- **ASSIGNMENT**
Your task is to print, exactly and only, the lines from the start of the entries below through the line with "armazenamento no portal do Azure". Include both ends, but skip the pictures.

===== ENTRIES PROVIDED

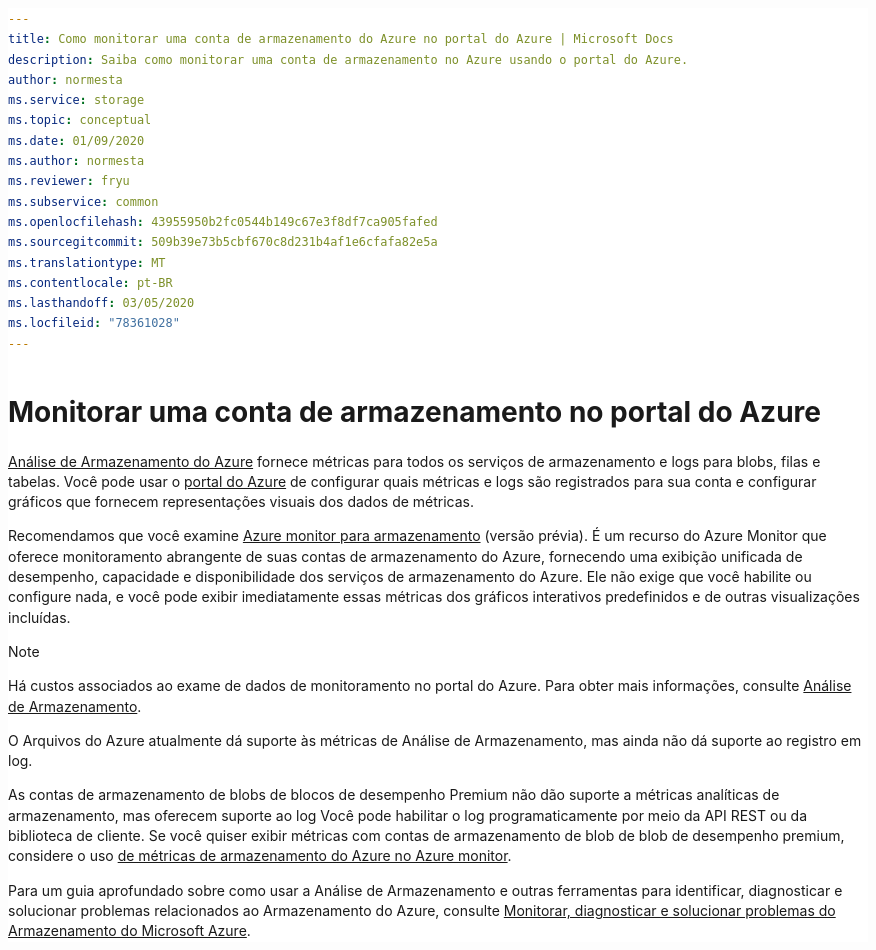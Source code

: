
 ```yaml
---
title: Como monitorar uma conta de armazenamento do Azure no portal do Azure | Microsoft Docs
description: Saiba como monitorar uma conta de armazenamento no Azure usando o portal do Azure.
author: normesta
ms.service: storage
ms.topic: conceptual
ms.date: 01/09/2020
ms.author: normesta
ms.reviewer: fryu
ms.subservice: common
ms.openlocfilehash: 43955950b2fc0544b149c67e3f8df7ca905fafed
ms.sourcegitcommit: 509b39e73b5cbf670c8d231b4af1e6cfafa82e5a
ms.translationtype: MT
ms.contentlocale: pt-BR
ms.lasthandoff: 03/05/2020
ms.locfileid: "78361028"
---
```

# <a name="monitor-a-storage-account-in-the-azure-portal"></a>Monitorar uma conta de armazenamento no portal do Azure

[Análise de Armazenamento do Azure](storage-analytics.md) fornece métricas para todos os serviços de armazenamento e logs para blobs, filas e tabelas. Você pode usar o [portal do Azure](https://portal.azure.com) de configurar quais métricas e logs são registrados para sua conta e configurar gráficos que fornecem representações visuais dos dados de métricas. 

Recomendamos que você examine [Azure monitor para armazenamento](../../azure-monitor/insights/storage-insights-overview.md) (versão prévia). É um recurso do Azure Monitor que oferece monitoramento abrangente de suas contas de armazenamento do Azure, fornecendo uma exibição unificada de desempenho, capacidade e disponibilidade dos serviços de armazenamento do Azure. Ele não exige que você habilite ou configure nada, e você pode exibir imediatamente essas métricas dos gráficos interativos predefinidos e de outras visualizações incluídas.

> [!NOTE]
> Há custos associados ao exame de dados de monitoramento no portal do Azure. Para obter mais informações, consulte [Análise de Armazenamento](storage-analytics.md).
>
> O Arquivos do Azure atualmente dá suporte às métricas de Análise de Armazenamento, mas ainda não dá suporte ao registro em log.
>
> As contas de armazenamento de blobs de blocos de desempenho Premium não dão suporte a métricas analíticas de armazenamento, mas oferecem suporte ao log Você pode habilitar o log programaticamente por meio da API REST ou da biblioteca de cliente. Se você quiser exibir métricas com contas de armazenamento de blob de blob de desempenho premium, considere o uso [de métricas de armazenamento do Azure no Azure monitor](storage-metrics-in-azure-monitor.md).
>
> Para um guia aprofundado sobre como usar a Análise de Armazenamento e outras ferramentas para identificar, diagnosticar e solucionar problemas relacionados ao Armazenamento do Azure, consulte [Monitorar, diagnosticar e solucionar problemas do Armazenamento do Microsoft Azure](storage-monitoring-diagnosing-troubleshooting.md).
>
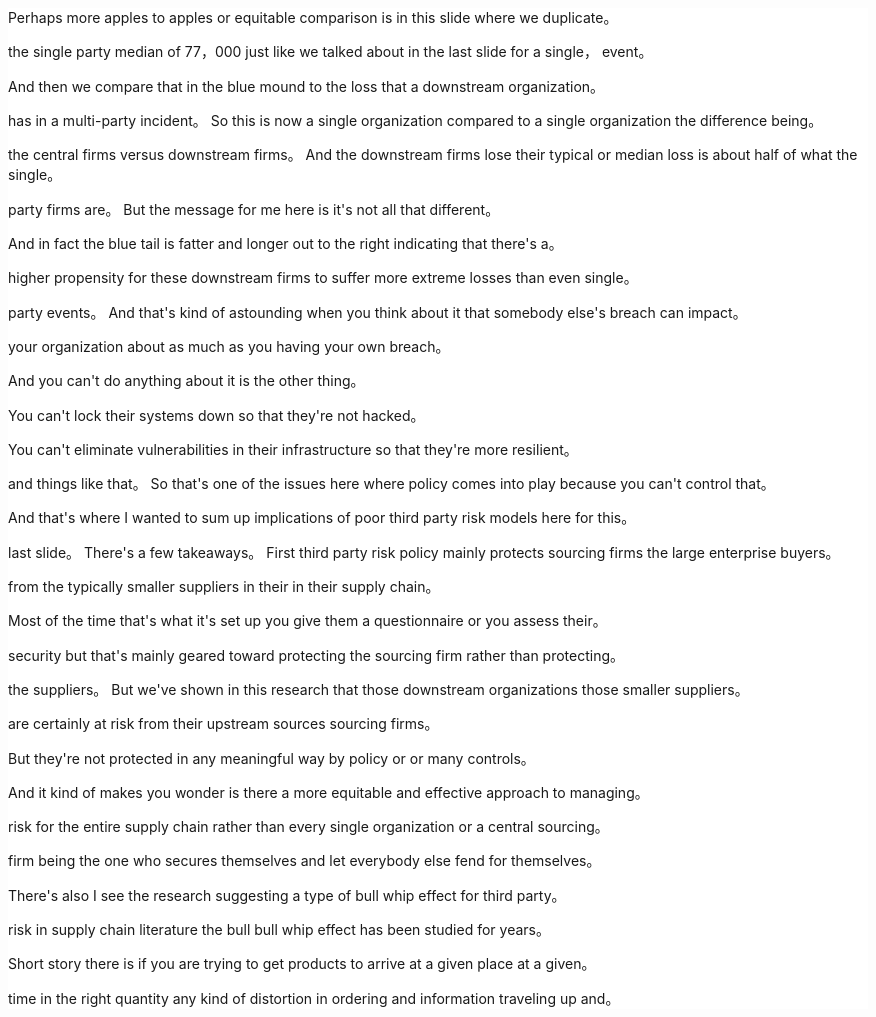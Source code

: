  Perhaps more apples to apples or equitable comparison is in this slide where we duplicate。

 the single party median of 77，000 just like we talked about in the last slide for a single， event。

 And then we compare that in the blue mound to the loss that a downstream organization。

 has in a multi-party incident。 So this is now a single organization compared to a single organization the difference being。

 the central firms versus downstream firms。 And the downstream firms lose their typical or median loss is about half of what the single。

 party firms are。 But the message for me here is it's not all that different。

 And in fact the blue tail is fatter and longer out to the right indicating that there's a。

 higher propensity for these downstream firms to suffer more extreme losses than even single。

 party events。 And that's kind of astounding when you think about it that somebody else's breach can impact。

 your organization about as much as you having your own breach。

 And you can't do anything about it is the other thing。

 You can't lock their systems down so that they're not hacked。

 You can't eliminate vulnerabilities in their infrastructure so that they're more resilient。

 and things like that。 So that's one of the issues here where policy comes into play because you can't control that。

 And that's where I wanted to sum up implications of poor third party risk models here for this。

 last slide。 There's a few takeaways。 First third party risk policy mainly protects sourcing firms the large enterprise buyers。

 from the typically smaller suppliers in their in their supply chain。

 Most of the time that's what it's set up you give them a questionnaire or you assess their。

 security but that's mainly geared toward protecting the sourcing firm rather than protecting。

 the suppliers。 But we've shown in this research that those downstream organizations those smaller suppliers。

 are certainly at risk from their upstream sources sourcing firms。

 But they're not protected in any meaningful way by policy or or many controls。

 And it kind of makes you wonder is there a more equitable and effective approach to managing。

 risk for the entire supply chain rather than every single organization or a central sourcing。

 firm being the one who secures themselves and let everybody else fend for themselves。

 There's also I see the research suggesting a type of bull whip effect for third party。

 risk in supply chain literature the bull bull whip effect has been studied for years。

 Short story there is if you are trying to get products to arrive at a given place at a given。

 time in the right quantity any kind of distortion in ordering and information traveling up and。
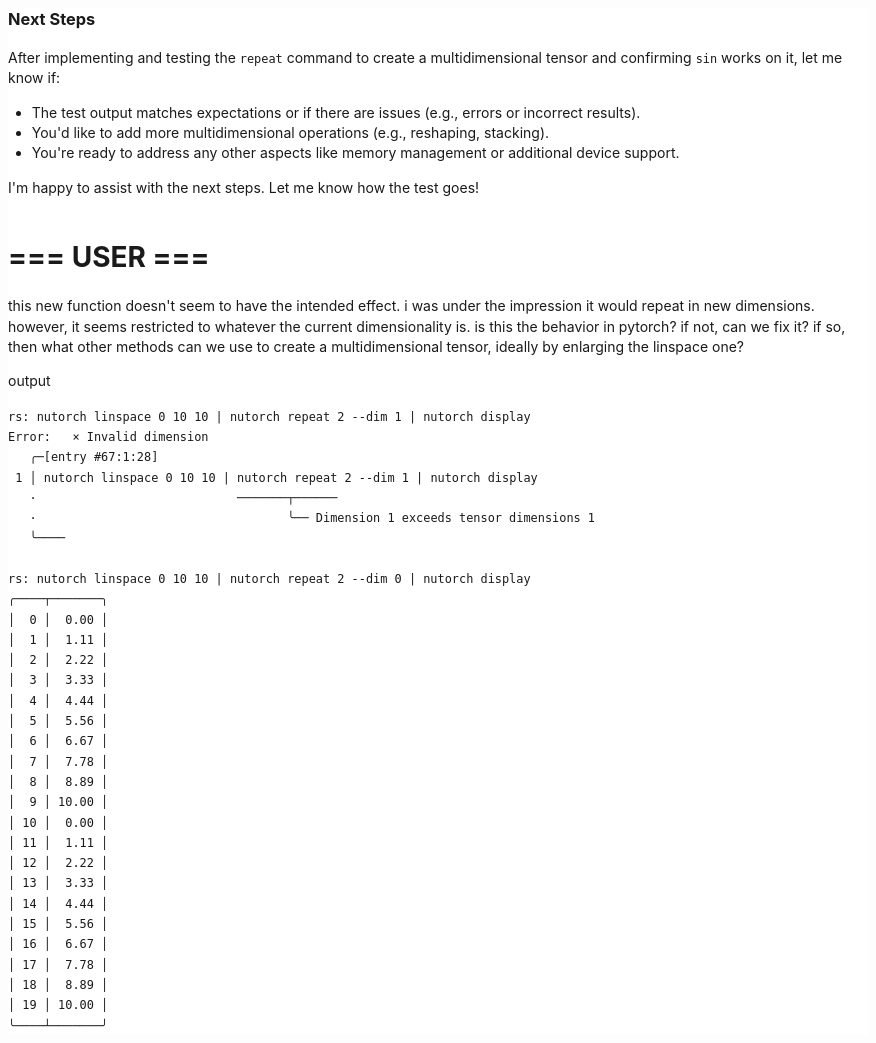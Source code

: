 ### Next Steps

After implementing and testing the `repeat` command to create a multidimensional
tensor and confirming `sin` works on it, let me know if:

- The test output matches expectations or if there are issues (e.g., errors or
  incorrect results).
- You'd like to add more multidimensional operations (e.g., reshaping,
  stacking).
- You're ready to address any other aspects like memory management or additional
  device support.

I'm happy to assist with the next steps. Let me know how the test goes!

# === USER ===

this new function doesn't seem to have the intended effect. i was under the
impression it would repeat in new dimensions. however, it seems restricted to
whatever the current dimensionality is. is this the behavior in pytorch? if not,
can we fix it? if so, then what other methods can we use to create a
multidimensional tensor, ideally by enlarging the linspace one?

output

```nu
rs: nutorch linspace 0 10 10 | nutorch repeat 2 --dim 1 | nutorch display
Error:   × Invalid dimension
   ╭─[entry #67:1:28]
 1 │ nutorch linspace 0 10 10 | nutorch repeat 2 --dim 1 | nutorch display
   ·                            ───────┬──────
   ·                                   ╰── Dimension 1 exceeds tensor dimensions 1
   ╰────

rs: nutorch linspace 0 10 10 | nutorch repeat 2 --dim 0 | nutorch display
╭────┬───────╮
│  0 │  0.00 │
│  1 │  1.11 │
│  2 │  2.22 │
│  3 │  3.33 │
│  4 │  4.44 │
│  5 │  5.56 │
│  6 │  6.67 │
│  7 │  7.78 │
│  8 │  8.89 │
│  9 │ 10.00 │
│ 10 │  0.00 │
│ 11 │  1.11 │
│ 12 │  2.22 │
│ 13 │  3.33 │
│ 14 │  4.44 │
│ 15 │  5.56 │
│ 16 │  6.67 │
│ 17 │  7.78 │
│ 18 │  8.89 │
│ 19 │ 10.00 │
╰────┴───────╯
```
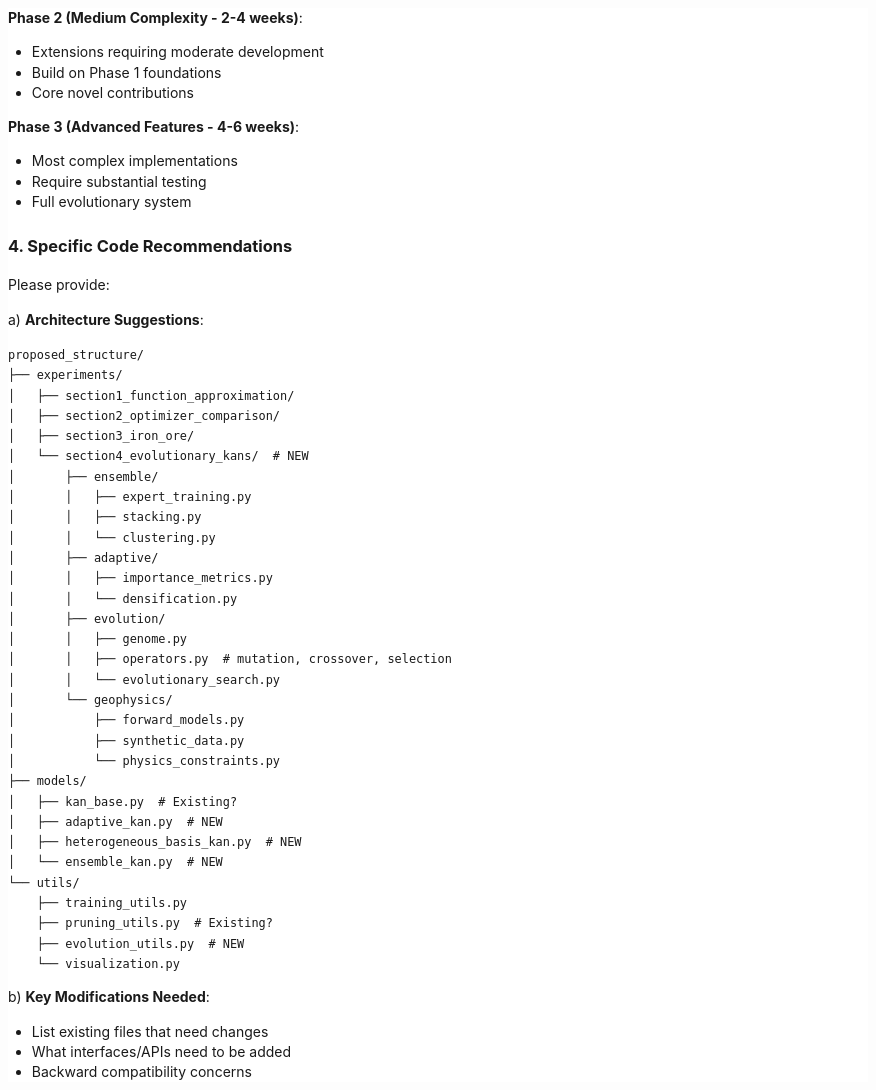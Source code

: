 **Phase 2 (Medium Complexity - 2-4 weeks)**:
- Extensions requiring moderate development
- Build on Phase 1 foundations
- Core novel contributions

**Phase 3 (Advanced Features - 4-6 weeks)**:
- Most complex implementations
- Require substantial testing
- Full evolutionary system

### **4. Specific Code Recommendations**

Please provide:

a) **Architecture Suggestions**:
```
proposed_structure/
├── experiments/
│   ├── section1_function_approximation/
│   ├── section2_optimizer_comparison/
│   ├── section3_iron_ore/
│   └── section4_evolutionary_kans/  # NEW
│       ├── ensemble/
│       │   ├── expert_training.py
│       │   ├── stacking.py
│       │   └── clustering.py
│       ├── adaptive/
│       │   ├── importance_metrics.py
│       │   └── densification.py
│       ├── evolution/
│       │   ├── genome.py
│       │   ├── operators.py  # mutation, crossover, selection
│       │   └── evolutionary_search.py
│       └── geophysics/
│           ├── forward_models.py
│           ├── synthetic_data.py
│           └── physics_constraints.py
├── models/
│   ├── kan_base.py  # Existing?
│   ├── adaptive_kan.py  # NEW
│   ├── heterogeneous_basis_kan.py  # NEW
│   └── ensemble_kan.py  # NEW
└── utils/
    ├── training_utils.py
    ├── pruning_utils.py  # Existing?
    ├── evolution_utils.py  # NEW
    └── visualization.py
```

b) **Key Modifications Needed**:
- List existing files that need changes
- What interfaces/APIs need to be added
- Backward compatibility concerns
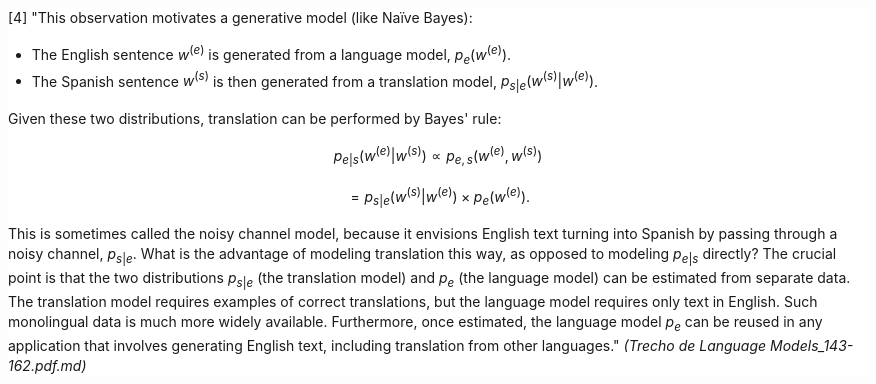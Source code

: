 [4] "This observation motivates a generative model (like Naïve Bayes):

- The English sentence $w^{(e)}$ is generated from a language model, $p_e(w^{(e)})$.
- The Spanish sentence $w^{(s)}$ is then generated from a translation model, $p_{s|e}(w^{(s)} | w^{(e)})$.

Given these two distributions, translation can be performed by Bayes' rule:

$$p_{e|s}(w^{(e)} | w^{(s)}) \propto p_{e,s}(w^{(e)}, w^{(s)})$$

$$=p_{s|e}(w^{(s)} | w^{(e)}) \times p_e(w^{(e)}).$$

This is sometimes called the noisy channel model, because it envisions English text turning into Spanish by passing through a noisy channel, $p_{s|e}$. What is the advantage of modeling translation this way, as opposed to modeling $p_{e|s}$ directly? The crucial point is that the two distributions $p_{s|e}$ (the translation model) and $p_e$ (the language model) can be estimated from separate data. The translation model requires examples of correct translations, but the language model requires only text in English. Such monolingual data is much more widely available. Furthermore, once estimated, the language model $p_e$ can be reused in any application that involves generating English text, including translation from other languages." *(Trecho de Language Models_143-162.pdf.md)*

==========

- **REPLY**
Source code

:
 ```yaml
---
title: Como monitorar uma conta de armazenamento do Azure no portal do Azure | Microsoft Docs
description: Saiba como monitorar uma conta de armazenamento no Azure usando o portal do Azure.
author: normesta
ms.service: storage
ms.topic: conceptual
ms.date: 01/09/2020
ms.author: normesta
ms.reviewer: fryu
ms.subservice: common
ms.openlocfilehash: 43955950b2fc0544b149c67e3f8df7ca905fafed
ms.sourcegitcommit: 509b39e73b5cbf670c8d231b4af1e6cfafa82e5a
ms.translationtype: MT
ms.contentlocale: pt-BR
ms.lasthandoff: 03/05/2020
ms.locfileid: "78361028"
---
```

# <a name="monitor-a-storage-account-in-the-azure-portal"></a>Monitorar uma conta de armazenamento no portal do Azure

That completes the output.